[Start of Attachment]
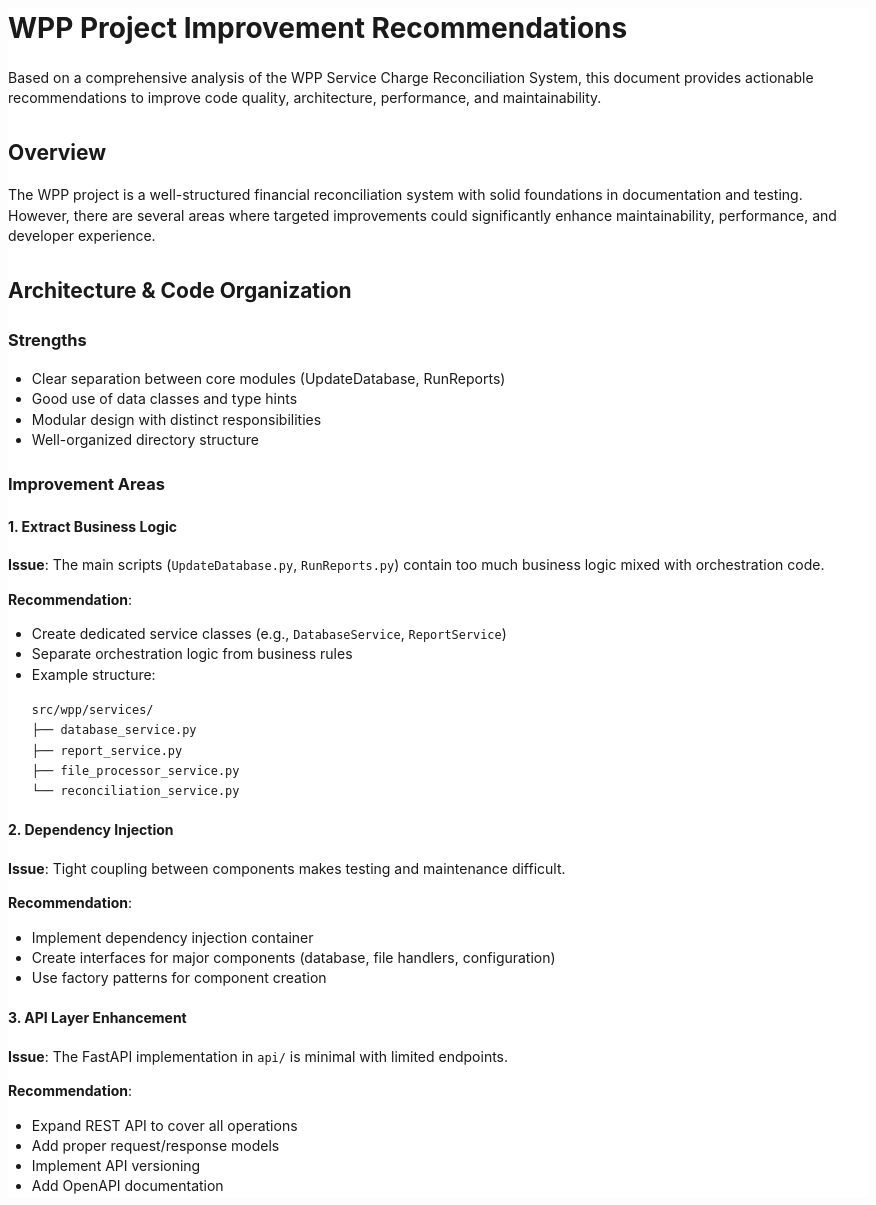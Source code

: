 # WPP Project Improvement Recommendations

Based on a comprehensive analysis of the WPP Service Charge Reconciliation System, this document provides actionable recommendations to improve code quality, architecture, performance, and maintainability.

## Overview

The WPP project is a well-structured financial reconciliation system with solid foundations in documentation and testing. However, there are several areas where targeted improvements could significantly enhance maintainability, performance, and developer experience.

## Architecture & Code Organization

### Strengths
- Clear separation between core modules (UpdateDatabase, RunReports)
- Good use of data classes and type hints
- Modular design with distinct responsibilities
- Well-organized directory structure

### Improvement Areas

#### 1. Extract Business Logic
**Issue**: The main scripts (`UpdateDatabase.py`, `RunReports.py`) contain too much business logic mixed with orchestration code.

**Recommendation**: 
- Create dedicated service classes (e.g., `DatabaseService`, `ReportService`)
- Separate orchestration logic from business rules
- Example structure:
  ```
  src/wpp/services/
  ├── database_service.py
  ├── report_service.py
  ├── file_processor_service.py
  └── reconciliation_service.py
  ```

#### 2. Dependency Injection
**Issue**: Tight coupling between components makes testing and maintenance difficult.

**Recommendation**:
- Implement dependency injection container
- Create interfaces for major components (database, file handlers, configuration)
- Use factory patterns for component creation

#### 3. API Layer Enhancement
**Issue**: The FastAPI implementation in `api/` is minimal with limited endpoints.

**Recommendation**:
- Expand REST API to cover all operations
- Add proper request/response models
- Implement API versioning
- Add OpenAPI documentation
[End of Attachment]
- Your task
Find the word "between" in the material, then list each line that holds it.

- Task output
- Clear separation between core modules (UpdateDatabase, RunReports)
**Issue**: Tight coupling between components makes testing and maintenance difficult.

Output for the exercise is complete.